* DIRECTIONS FOR THIS TASK: Reproduce the records below exactly as they appear, omitting any pictures they contain.

Segment Start: RECORDS PROVIDED

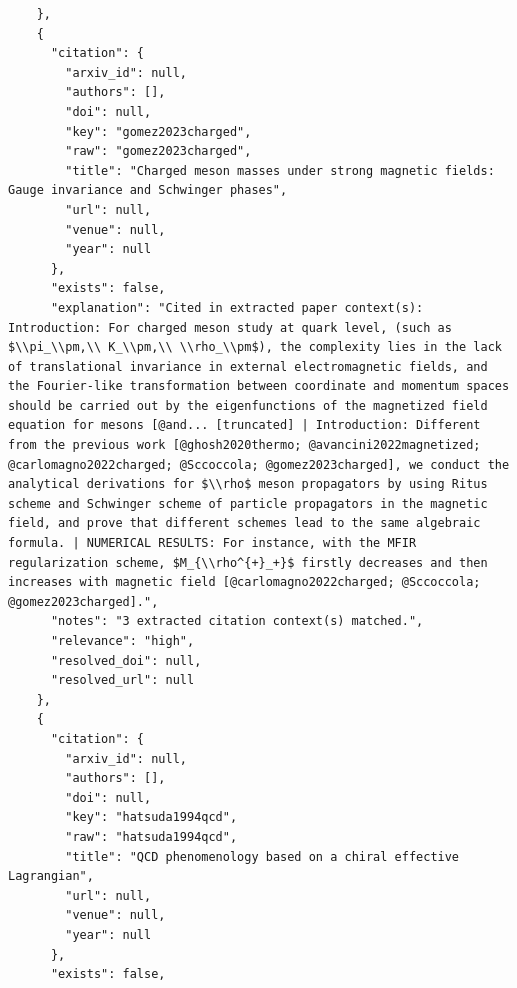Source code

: \documentclass[11pt]{article}
\begin{document}
\begin{verbatim}
    },
    {
      "citation": {
        "arxiv_id": null,
        "authors": [],
        "doi": null,
        "key": "gomez2023charged",
        "raw": "gomez2023charged",
        "title": "Charged meson masses under strong magnetic fields: Gauge invariance and Schwinger phases",
        "url": null,
        "venue": null,
        "year": null
      },
      "exists": false,
      "explanation": "Cited in extracted paper context(s): Introduction: For charged meson study at quark level, (such as $\\pi_\\pm,\\ K_\\pm,\\ \\rho_\\pm$), the complexity lies in the lack of translational invariance in external electromagnetic fields, and the Fourier-like transformation between coordinate and momentum spaces should be carried out by the eigenfunctions of the magnetized field equation for mesons [@and... [truncated] | Introduction: Different from the previous work [@ghosh2020thermo; @avancini2022magnetized; @carlomagno2022charged; @Sccoccola; @gomez2023charged], we conduct the analytical derivations for $\\rho$ meson propagators by using Ritus scheme and Schwinger scheme of particle propagators in the magnetic field, and prove that different schemes lead to the same algebraic formula. | NUMERICAL RESULTS: For instance, with the MFIR regularization scheme, $M_{\\rho^{+}_+}$ firstly decreases and then increases with magnetic field [@carlomagno2022charged; @Sccoccola; @gomez2023charged].",
      "notes": "3 extracted citation context(s) matched.",
      "relevance": "high",
      "resolved_doi": null,
      "resolved_url": null
    },
    {
      "citation": {
        "arxiv_id": null,
        "authors": [],
        "doi": null,
        "key": "hatsuda1994qcd",
        "raw": "hatsuda1994qcd",
        "title": "QCD phenomenology based on a chiral effective Lagrangian",
        "url": null,
        "venue": null,
        "year": null
      },
      "exists": false,

\end{verbatim}
\end{document}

Segment End: RECORDS PROVIDED

* WRITTEN SOLUTION:
Source code

: \documentclass[11pt]{article}
\begin{document}
\begin{verbatim}
    },
    {
      "citation": {
        "arxiv_id": null,
        "authors": [],
        "doi": null,
        "key": "gomez2023charged",
        "raw": "gomez2023charged",
        "title": "Charged meson masses under strong magnetic fields: Gauge invariance and Schwinger phases",
        "url": null,
        "venue": null,
        "year": null
      },
      "exists": false,
      "explanation": "Cited in extracted paper context(s): Introduction: For charged meson study at quark level, (such as $\\pi_\\pm,\\ K_\\pm,\\ \\rho_\\pm$), the complexity lies in the lack of translational invariance in external electromagnetic fields, and the Fourier-like transformation between coordinate and momentum spaces should be carried out by the eigenfunctions of the magnetized field equation for mesons [@and... [truncated] | Introduction: Different from the previous work [@ghosh2020thermo; @avancini2022magnetized; @carlomagno2022charged; @Sccoccola; @gomez2023charged], we conduct the analytical derivations for $\\rho$ meson propagators by using Ritus scheme and Schwinger scheme of particle propagators in the magnetic field, and prove that different schemes lead to the same algebraic formula. | NUMERICAL RESULTS: For instance, with the MFIR regularization scheme, $M_{\\rho^{+}_+}$ firstly decreases and then increases with magnetic field [@carlomagno2022charged; @Sccoccola; @gomez2023charged].",
      "notes": "3 extracted citation context(s) matched.",
      "relevance": "high",
      "resolved_doi": null,
      "resolved_url": null
    },
    {
      "citation": {
        "arxiv_id": null,
        "authors": [],
        "doi": null,
        "key": "hatsuda1994qcd",
        "raw": "hatsuda1994qcd",
        "title": "QCD phenomenology based on a chiral effective Lagrangian",
        "url": null,
        "venue": null,
        "year": null
      },
      "exists": false,

\end{verbatim}
\end{document}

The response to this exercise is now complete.